[FFmpeg-devel] [PATCH v23 19/21] avfilter/graphicsub2text: Add new graphicsub2text filter (OCR)

Soft Works softworkz at hotmail.com
Sat Dec 11 19:39:38 EET 2021



> -----Original Message-----
> From: ffmpeg-devel <ffmpeg-devel-bounces at ffmpeg.org> On Behalf Of Daniel
> Cantarín
> Sent: Saturday, December 11, 2021 4:18 PM
> To: ffmpeg-devel at ffmpeg.org
> Subject: Re: [FFmpeg-devel] [PATCH v23 19/21] avfilter/graphicsub2text: Add
> new graphicsub2text filter (OCR)
> 
> Hi there softworkz.
> 
> Having worked before with OCR filter output, I suggest you a
> modification for your new filter.
> It's not something that should delay the patch, but just a nice addenum.
> Could be done in another patch, or could even do it myself in the
> future. But I let the comment here anyways, for you to consider.
> 
> If you take a look at vf_ocr, you'll see that it sets
> "lavfi.ocr.confidence" metadata field.
> Well... downstream filters can check that field in order to just
> consider certain confidence threshold, discarding the rest.
> This is very useful when doing OCR with non-ascii chars, like I do with
> Spanish language.
> 
> So I propose an option like this:
> 
>    { "confidence", "Sets the confidence threshold for valid OCR. Default
> 80." , OFFSET(confidence), AV_OPT_TYPE_INT, {.i64=80}, 0, 100, FLAGS },
> 
> Then you do an average of all confidences detected by tesseract after
> OCR but before converting to text subtitle frame, and compare that
> option value to the average result.
> Something like this:
> 
>    int average = sum_of_all_confidences / number_of_confidence_items;
>    if (average >= s->confidence) {
>      do_your_thing();
>    } else {
>      av_log(ctx, AV_LOG_DEBUG, "Confidence average %d under threshold.
> Text detected: '%s'\n", average, text);
>    }
> 
> Also, I would like to do some tests with spanish OCR, as I had to
> explicitly allowlist our non-ascii chars when using OCR filter, and
> don't know how yours will behave in that situation. Maybe having the
> chars allowlist option here too is a good idea. But, again: none of this
> this should delay the patch, as your work is much more important than
> this kind of nice to have functionalities, which could be easily
> implemented later by anyone.
> 

Hi Daniel,

I don't think that any of that will be necessary. For the generic ocr 
filter, this might make sense, because it is meant to work in 
many different situations, different text sizes, different (not 
necessarily uniform) backgrounds, static or moving, a wide spectrum
of colours, and no quantization in the time dimension, etc.

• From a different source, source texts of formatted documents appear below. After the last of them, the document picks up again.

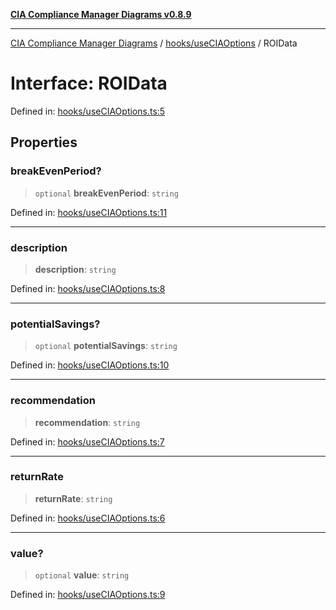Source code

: [**CIA Compliance Manager Diagrams v0.8.9**](../../../README.md)

***

[CIA Compliance Manager Diagrams](../../../modules.md) / [hooks/useCIAOptions](../README.md) / ROIData

# Interface: ROIData

Defined in: [hooks/useCIAOptions.ts:5](https://github.com/Hack23/cia-compliance-manager/blob/e1ae27dd41c4ccea8a13cdec993022242a97dce3/src/hooks/useCIAOptions.ts#L5)

## Properties

### breakEvenPeriod?

> `optional` **breakEvenPeriod**: `string`

Defined in: [hooks/useCIAOptions.ts:11](https://github.com/Hack23/cia-compliance-manager/blob/e1ae27dd41c4ccea8a13cdec993022242a97dce3/src/hooks/useCIAOptions.ts#L11)

***

### description

> **description**: `string`

Defined in: [hooks/useCIAOptions.ts:8](https://github.com/Hack23/cia-compliance-manager/blob/e1ae27dd41c4ccea8a13cdec993022242a97dce3/src/hooks/useCIAOptions.ts#L8)

***

### potentialSavings?

> `optional` **potentialSavings**: `string`

Defined in: [hooks/useCIAOptions.ts:10](https://github.com/Hack23/cia-compliance-manager/blob/e1ae27dd41c4ccea8a13cdec993022242a97dce3/src/hooks/useCIAOptions.ts#L10)

***

### recommendation

> **recommendation**: `string`

Defined in: [hooks/useCIAOptions.ts:7](https://github.com/Hack23/cia-compliance-manager/blob/e1ae27dd41c4ccea8a13cdec993022242a97dce3/src/hooks/useCIAOptions.ts#L7)

***

### returnRate

> **returnRate**: `string`

Defined in: [hooks/useCIAOptions.ts:6](https://github.com/Hack23/cia-compliance-manager/blob/e1ae27dd41c4ccea8a13cdec993022242a97dce3/src/hooks/useCIAOptions.ts#L6)

***

### value?

> `optional` **value**: `string`

Defined in: [hooks/useCIAOptions.ts:9](https://github.com/Hack23/cia-compliance-manager/blob/e1ae27dd41c4ccea8a13cdec993022242a97dce3/src/hooks/useCIAOptions.ts#L9)
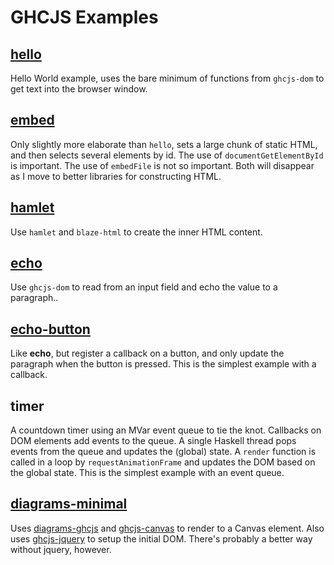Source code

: GHCJS Examples
==============

[hello](http://bergey.github.io/gooey/)
-----

Hello World example, uses the bare minimum of functions from `ghcjs-dom`
to get text into the browser window.

[embed](http://bergey.github.io/gooey/embed)
-----

Only slightly more elaborate than `hello`, sets a large chunk of static
HTML, and then selects several elements by id. The use of
`documentGetElementById` is important. The use of `embedFile` is not so
important. Both will disappear as I move to better libraries for
constructing HTML.

[hamlet](http://bergey.github.io/gooey/hamlet-static)
------

Use `hamlet` and `blaze-html` to create the inner HTML content.

[echo](http://bergey.github.io/gooey/echo)
----

Use `ghcjs-dom` to read from an input field and echo the value to a
paragraph..

[echo-button](http://bergey.github.io/gooey/echo-button)
-----------

Like **echo**, but register a callback on a button, and only update the
paragraph when the button is pressed. This is the simplest example with
a callback.

timer
-----

A countdown timer using an MVar event queue to tie the knot. Callbacks
on DOM elements add events to the queue. A single Haskell thread pops
events from the queue and updates the (global) state. A `render`
function is called in a loop by `requestAnimationFrame` and updates the
DOM based on the global state. This is the simplest example with an
event queue.

[diagrams-minimal](http://bergey.github.io/gooey/diagrams-minimal/)
----------------

Uses [diagrams-ghcjs](https://github.com/ghcjs/diagrams-ghcjs) and
[ghcjs-canvas](https://github.com/ghcjs/ghcjs-canvas) to render to a
Canvas element. Also uses
[ghcjs-jquery](https://github.com/ghcjs/ghcjs-jquery) to setup the
initial DOM. There's probably a better way without jquery, however.
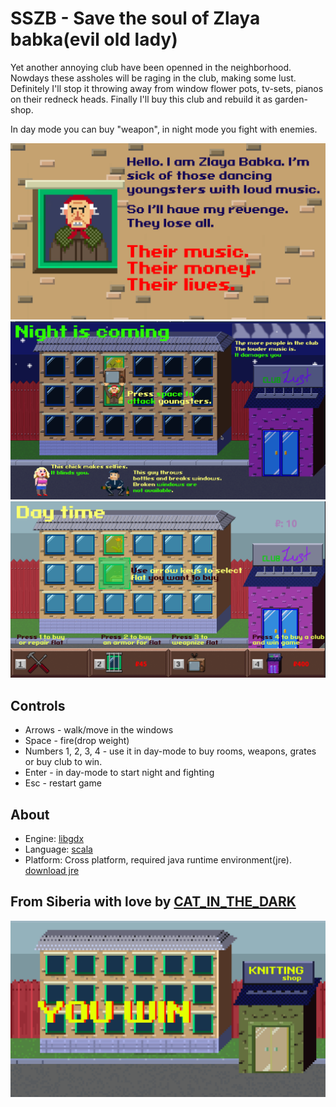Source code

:# SSZB - Save the soul of Zlaya babka(evil old lady)

Yet another annoying club have been openned in the neighborhood. 
Nowdays these assholes will be raging in the club, making some lust.
Definitely I'll stop it throwing away from window flower pots, tv-sets, pianos on their redneck heads. Finally I'll buy this club and rebuild it as garden-shop.

In day mode you can buy "weapon", in night mode you fight with enemies.

![](https://raw.githubusercontent.com/cat-in-the-dark/old48_32_game/master/assets/textures/tutor_1.gif)
![](https://raw.githubusercontent.com/cat-in-the-dark/old48_32_game/master/assets/textures/tutor_2.gif)
![](https://raw.githubusercontent.com/cat-in-the-dark/old48_32_game/master/assets/textures/tutor_3.gif)

## Controls

- Arrows - walk/move in the windows
- Space - fire(drop weight)
- Numbers 1, 2, 3, 4 - use it in day-mode to buy rooms, weapons, grates or buy club to win.
- Enter - in day-mode to start night and fighting
- Esc - restart game

## About

- Engine: [libgdx](http://libgdx.badlogicgames.com/)
- Language: [scala](http://www.scala-lang.org/)
- Platform: Cross platform, required java runtime environment(jre). [download jre](http://www.oracle.com/technetwork/java/javase/downloads/jre8-downloads-2133155.html) 

## From Siberia with love by [CAT_IN_THE_DARK](https://github.com/cat-in-the-dark)

![](https://raw.githubusercontent.com/cat-in-the-dark/old48_32_game/master/assets/textures/gamewin.gif)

But for subtitle-ocr, we have a fixed and static background, we have
palette colours from like 4 to 32 only, we know when it starts and
that it doesn’t change until the next event and we have a pixel 
density relative to the text height that is a multiple of what
you get when you scan a letter for example.

Basically, this is like a pre-school situation for an OCR. If it 
can't recognize that in a reliable way and you would end up needing
to dissect results by confidence level, then the OCR wouldn't be 
worth a penny and this filter kind of pointless ;-)

IIUC, you haven't tried graphicsub2text yet. I suggest, you to
look at filters.texi for instructions to set up the model data.
There's an example with a test stream that you can run right
away. With that example, I haven't been able to spot a single 
incorrectly recognized character.

Somebody who tried my filter had contacted me last week as he 
was getting rather bad recognition results. It turned out
that the text in this case had strong outlines and the inner 
text was black. After removing the outlines and inverting the
text, the recognition result was close to perfect.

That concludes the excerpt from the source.